**WHAT IS EXPECTED:**
Return only those lines of the listing that hold the word "patch".

☆ ☆ ☆ ☆ ☆

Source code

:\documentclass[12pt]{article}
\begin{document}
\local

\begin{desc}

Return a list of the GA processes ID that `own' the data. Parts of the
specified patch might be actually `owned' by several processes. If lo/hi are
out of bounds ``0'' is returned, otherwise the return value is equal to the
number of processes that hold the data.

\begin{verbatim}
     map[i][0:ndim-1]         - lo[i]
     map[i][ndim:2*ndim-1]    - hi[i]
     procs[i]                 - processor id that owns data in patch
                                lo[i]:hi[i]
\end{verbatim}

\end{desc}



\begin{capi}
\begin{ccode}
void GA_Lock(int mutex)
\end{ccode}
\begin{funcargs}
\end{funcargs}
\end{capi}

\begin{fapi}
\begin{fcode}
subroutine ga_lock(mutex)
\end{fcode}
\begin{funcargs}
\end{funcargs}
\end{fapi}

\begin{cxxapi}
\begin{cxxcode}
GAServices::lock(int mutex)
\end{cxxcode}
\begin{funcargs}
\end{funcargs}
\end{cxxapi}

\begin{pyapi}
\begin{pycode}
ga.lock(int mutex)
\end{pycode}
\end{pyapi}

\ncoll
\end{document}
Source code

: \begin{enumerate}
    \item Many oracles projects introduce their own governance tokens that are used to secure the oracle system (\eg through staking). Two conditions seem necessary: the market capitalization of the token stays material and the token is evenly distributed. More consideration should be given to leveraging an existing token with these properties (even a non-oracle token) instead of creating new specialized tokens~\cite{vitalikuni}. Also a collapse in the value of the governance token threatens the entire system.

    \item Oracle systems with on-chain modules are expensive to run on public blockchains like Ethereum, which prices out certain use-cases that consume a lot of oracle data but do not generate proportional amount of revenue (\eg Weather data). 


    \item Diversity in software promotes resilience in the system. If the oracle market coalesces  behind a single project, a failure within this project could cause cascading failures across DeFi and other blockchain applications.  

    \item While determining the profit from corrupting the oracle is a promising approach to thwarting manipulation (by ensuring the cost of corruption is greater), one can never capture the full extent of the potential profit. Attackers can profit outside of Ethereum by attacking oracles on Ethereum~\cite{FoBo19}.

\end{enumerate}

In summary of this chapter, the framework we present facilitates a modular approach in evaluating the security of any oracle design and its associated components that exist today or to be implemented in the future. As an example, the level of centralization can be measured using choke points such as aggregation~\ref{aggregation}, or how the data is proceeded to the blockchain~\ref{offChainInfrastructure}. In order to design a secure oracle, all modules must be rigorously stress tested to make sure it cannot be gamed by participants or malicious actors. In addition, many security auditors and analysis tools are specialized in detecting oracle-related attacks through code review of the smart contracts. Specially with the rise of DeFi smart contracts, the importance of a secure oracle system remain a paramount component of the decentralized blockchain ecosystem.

☆ ☆ ☆ ☆ ☆

**RESULT BELOW:**
specified patch might be actually `owned' by several processes. If lo/hi are
     procs[i]                 - processor id that owns data in patch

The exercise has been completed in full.